Restaurant review: Classical fine dining at Restaurant Forty One

Leslie Williams enjoys some fine dining at Restaurant Forty One

Residence Members Club, just a stone’s throw from the Shelbourne Hotel, was the quintessential Celtic Tiger project, founded by hip young entrepreneurs (the Stokes Brothers of Bang Restaurant). Residence was for guys (and a few gals) who would never have been seen dead in the Kildare Street or the Stephens Green Hibernian Club, and they probably didn’t even own ties so would not have been admitted anyway.

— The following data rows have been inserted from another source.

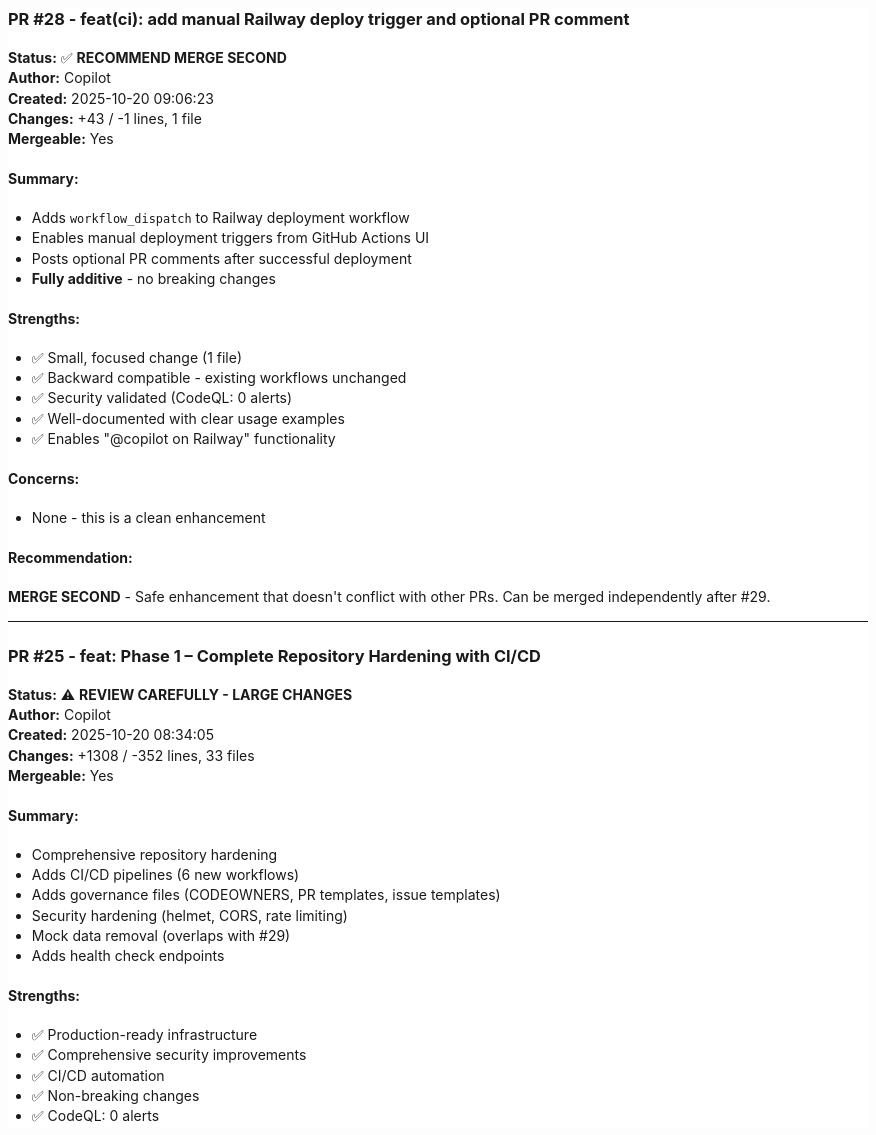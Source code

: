
### PR #28 - feat(ci): add manual Railway deploy trigger and optional PR comment
**Status:** ✅ **RECOMMEND MERGE SECOND**  
**Author:** Copilot  
**Created:** 2025-10-20 09:06:23  
**Changes:** +43 / -1 lines, 1 file  
**Mergeable:** Yes

#### Summary:
- Adds `workflow_dispatch` to Railway deployment workflow
- Enables manual deployment triggers from GitHub Actions UI
- Posts optional PR comments after successful deployment
- **Fully additive** - no breaking changes

#### Strengths:
- ✅ Small, focused change (1 file)
- ✅ Backward compatible - existing workflows unchanged
- ✅ Security validated (CodeQL: 0 alerts)
- ✅ Well-documented with clear usage examples
- ✅ Enables "@copilot on Railway" functionality

#### Concerns:
- None - this is a clean enhancement

#### Recommendation:
**MERGE SECOND** - Safe enhancement that doesn't conflict with other PRs. Can be merged independently after #29.

---

### PR #25 - feat: Phase 1 – Complete Repository Hardening with CI/CD
**Status:** ⚠️ **REVIEW CAREFULLY - LARGE CHANGES**  
**Author:** Copilot  
**Created:** 2025-10-20 08:34:05  
**Changes:** +1308 / -352 lines, 33 files  
**Mergeable:** Yes

#### Summary:
- Comprehensive repository hardening
- Adds CI/CD pipelines (6 new workflows)
- Adds governance files (CODEOWNERS, PR templates, issue templates)
- Security hardening (helmet, CORS, rate limiting)
- Mock data removal (overlaps with #29)
- Adds health check endpoints

#### Strengths:
- ✅ Production-ready infrastructure
- ✅ Comprehensive security improvements
- ✅ CI/CD automation
- ✅ Non-breaking changes
- ✅ CodeQL: 0 alerts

The Stokes twins are long since bankrupt but Residence has survived and has been owned for a number of years now by a US based tech-entrepreneur who also has a home in Killiney with a large garden which chef Graham Neville uses to grow herbs and vegetables.

The Club doesn’t have bedrooms but has meeting rooms, private dining rooms, a couple of small bars and Restaurant Forty One. While you can still join the club as of this autumn all facilities are open to non-members.

The private rooms here are used frequently by wine companies so I have eaten here more often than any other restaurant in the country. There have been occasional courses I was unsure of but I have never had a bad meal here. Neville is, plainly put, one of the best chefs in the country.

There is no easy way to say this next bit but I have never felt particularly welcome arriving in Residence despite being there every couple of weeks (sometimes twice a week), and there has never been even a hint of a flicker of recognition from the reception staff. Maybe that only comes if you pay for membership.

On this occasion I had booked under the name of my (somewhat famous) guest so my greeting was a little warmer, and as I was early I headed for the bar in search of a beer with flavour. The barman was honest and admitted he didn’t know anything about beer so I asked to see the fridge and found an Amber Ale from Wicklow Wolf — the only craft producer stocked.

The dining room has original ceilings, decent art and is comfortable in an old-fashioned classical way. Our meal began with a complementary amuse of a single silky tortellini of mushroom, chicken and truffle, classical in its own way and the first of three complementary courses.

Seared scallops (€24) with caper flowers and raisin purée were nicely caramelised and tender — a safe dish but the kitchen was right not to get too creative with them. My sautéed foie gras (€21) was probably the better of the starters, delicately cooked with a beautiful texture, sweet and delicious and served with ripe quince, a rich sauce with some earthy sweet-sour elderberries and crunchy walnuts for extra texture.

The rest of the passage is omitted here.